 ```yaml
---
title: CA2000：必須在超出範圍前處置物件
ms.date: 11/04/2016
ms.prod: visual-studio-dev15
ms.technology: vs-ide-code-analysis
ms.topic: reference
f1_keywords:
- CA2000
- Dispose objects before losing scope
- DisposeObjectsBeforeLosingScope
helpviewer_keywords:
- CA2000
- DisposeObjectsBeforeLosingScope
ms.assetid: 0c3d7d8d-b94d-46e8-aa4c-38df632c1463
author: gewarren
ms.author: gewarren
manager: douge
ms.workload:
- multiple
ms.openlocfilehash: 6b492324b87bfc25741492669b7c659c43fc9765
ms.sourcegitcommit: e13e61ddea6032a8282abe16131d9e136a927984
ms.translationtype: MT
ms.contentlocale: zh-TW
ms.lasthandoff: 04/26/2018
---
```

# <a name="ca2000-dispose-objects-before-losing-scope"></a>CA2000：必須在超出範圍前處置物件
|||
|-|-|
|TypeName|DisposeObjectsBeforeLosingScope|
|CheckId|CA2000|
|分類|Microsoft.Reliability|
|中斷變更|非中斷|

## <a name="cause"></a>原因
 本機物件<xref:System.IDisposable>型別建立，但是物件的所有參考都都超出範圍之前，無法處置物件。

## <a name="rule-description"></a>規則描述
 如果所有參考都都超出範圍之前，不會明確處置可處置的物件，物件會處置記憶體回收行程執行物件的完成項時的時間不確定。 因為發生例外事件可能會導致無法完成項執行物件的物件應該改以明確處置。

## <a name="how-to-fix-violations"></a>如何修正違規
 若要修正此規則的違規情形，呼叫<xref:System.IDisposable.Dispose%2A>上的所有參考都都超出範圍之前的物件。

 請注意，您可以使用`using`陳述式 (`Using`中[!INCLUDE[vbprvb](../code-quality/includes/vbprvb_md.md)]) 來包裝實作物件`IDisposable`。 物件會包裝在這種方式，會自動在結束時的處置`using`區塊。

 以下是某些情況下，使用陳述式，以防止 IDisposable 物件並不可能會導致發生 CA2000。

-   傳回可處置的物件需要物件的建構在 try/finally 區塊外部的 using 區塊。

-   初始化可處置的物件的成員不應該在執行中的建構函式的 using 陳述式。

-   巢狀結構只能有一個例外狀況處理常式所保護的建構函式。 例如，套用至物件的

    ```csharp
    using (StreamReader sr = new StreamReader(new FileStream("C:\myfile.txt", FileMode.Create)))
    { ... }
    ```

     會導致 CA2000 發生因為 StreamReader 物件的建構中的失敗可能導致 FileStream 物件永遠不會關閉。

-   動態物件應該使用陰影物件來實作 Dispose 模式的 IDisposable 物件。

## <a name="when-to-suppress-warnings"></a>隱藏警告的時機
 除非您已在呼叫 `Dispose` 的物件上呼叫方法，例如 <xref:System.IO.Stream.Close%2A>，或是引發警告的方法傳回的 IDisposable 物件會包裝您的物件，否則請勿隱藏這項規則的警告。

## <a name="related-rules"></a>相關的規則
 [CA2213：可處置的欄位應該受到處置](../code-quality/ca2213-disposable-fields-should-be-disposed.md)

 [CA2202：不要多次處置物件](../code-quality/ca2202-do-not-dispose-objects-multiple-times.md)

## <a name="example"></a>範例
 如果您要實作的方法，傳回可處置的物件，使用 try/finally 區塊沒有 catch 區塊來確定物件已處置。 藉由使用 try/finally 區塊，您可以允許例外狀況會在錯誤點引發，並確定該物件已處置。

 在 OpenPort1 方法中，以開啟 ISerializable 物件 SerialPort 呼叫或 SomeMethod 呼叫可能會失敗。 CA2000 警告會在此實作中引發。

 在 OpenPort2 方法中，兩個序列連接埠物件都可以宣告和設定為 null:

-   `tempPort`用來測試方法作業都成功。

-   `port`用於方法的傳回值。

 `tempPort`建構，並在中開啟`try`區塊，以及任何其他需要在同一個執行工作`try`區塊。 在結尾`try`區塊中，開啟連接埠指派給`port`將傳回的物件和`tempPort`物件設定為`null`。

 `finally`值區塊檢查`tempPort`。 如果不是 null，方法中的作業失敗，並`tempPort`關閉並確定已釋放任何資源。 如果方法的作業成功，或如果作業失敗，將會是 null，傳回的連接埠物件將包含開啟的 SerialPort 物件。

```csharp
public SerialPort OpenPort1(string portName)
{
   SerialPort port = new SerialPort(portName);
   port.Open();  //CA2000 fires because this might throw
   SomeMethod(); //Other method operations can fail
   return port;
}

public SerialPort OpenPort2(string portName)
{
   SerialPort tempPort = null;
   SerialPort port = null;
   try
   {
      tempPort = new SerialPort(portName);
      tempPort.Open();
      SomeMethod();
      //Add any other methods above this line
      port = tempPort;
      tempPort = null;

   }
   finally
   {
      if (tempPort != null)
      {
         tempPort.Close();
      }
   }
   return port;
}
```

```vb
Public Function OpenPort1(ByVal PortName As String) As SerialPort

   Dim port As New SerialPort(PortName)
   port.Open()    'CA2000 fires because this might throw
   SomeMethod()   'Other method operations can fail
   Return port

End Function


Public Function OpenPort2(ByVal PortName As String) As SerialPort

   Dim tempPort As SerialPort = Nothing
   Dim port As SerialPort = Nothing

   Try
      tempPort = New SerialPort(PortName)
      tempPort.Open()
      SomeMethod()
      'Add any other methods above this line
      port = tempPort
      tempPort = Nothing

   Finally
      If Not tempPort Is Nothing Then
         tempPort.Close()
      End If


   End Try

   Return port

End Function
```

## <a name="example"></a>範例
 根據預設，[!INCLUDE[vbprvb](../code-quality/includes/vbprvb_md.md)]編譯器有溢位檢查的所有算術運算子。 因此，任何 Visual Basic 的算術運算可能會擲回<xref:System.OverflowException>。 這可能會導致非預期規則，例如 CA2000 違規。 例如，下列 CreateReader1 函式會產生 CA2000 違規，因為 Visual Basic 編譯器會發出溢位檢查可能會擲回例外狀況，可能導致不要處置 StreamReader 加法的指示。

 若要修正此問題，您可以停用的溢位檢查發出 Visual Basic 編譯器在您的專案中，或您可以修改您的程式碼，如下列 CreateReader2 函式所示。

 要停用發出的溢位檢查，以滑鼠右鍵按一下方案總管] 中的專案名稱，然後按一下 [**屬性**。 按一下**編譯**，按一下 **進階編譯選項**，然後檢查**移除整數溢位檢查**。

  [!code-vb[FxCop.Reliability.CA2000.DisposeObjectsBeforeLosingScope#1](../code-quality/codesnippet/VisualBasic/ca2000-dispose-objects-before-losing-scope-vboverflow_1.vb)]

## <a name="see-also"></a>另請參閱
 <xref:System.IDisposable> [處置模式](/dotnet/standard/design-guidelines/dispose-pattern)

····················

Activity
Your answer should be the lines above that contain the word "System", copied out.

Answer space
 本機物件<xref:System.IDisposable>型別建立，但是物件的所有參考都都超出範圍之前，無法處置物件。
 若要修正此規則的違規情形，呼叫<xref:System.IDisposable.Dispose%2A>上的所有參考都都超出範圍之前的物件。
 除非您已在呼叫 `Dispose` 的物件上呼叫方法，例如 <xref:System.IO.Stream.Close%2A>，或是引發警告的方法傳回的 IDisposable 物件會包裝您的物件，否則請勿隱藏這項規則的警告。
 根據預設，[!INCLUDE[vbprvb](../code-quality/includes/vbprvb_md.md)]編譯器有溢位檢查的所有算術運算子。 因此，任何 Visual Basic 的算術運算可能會擲回<xref:System.OverflowException>。 這可能會導致非預期規則，例如 CA2000 違規。 例如，下列 CreateReader1 函式會產生 CA2000 違規，因為 Visual Basic 編譯器會發出溢位檢查可能會擲回例外狀況，可能導致不要處置 StreamReader 加法的指示。
 <xref:System.IDisposable> [處置模式](/dotnet/standard/design-guidelines/dispose-pattern)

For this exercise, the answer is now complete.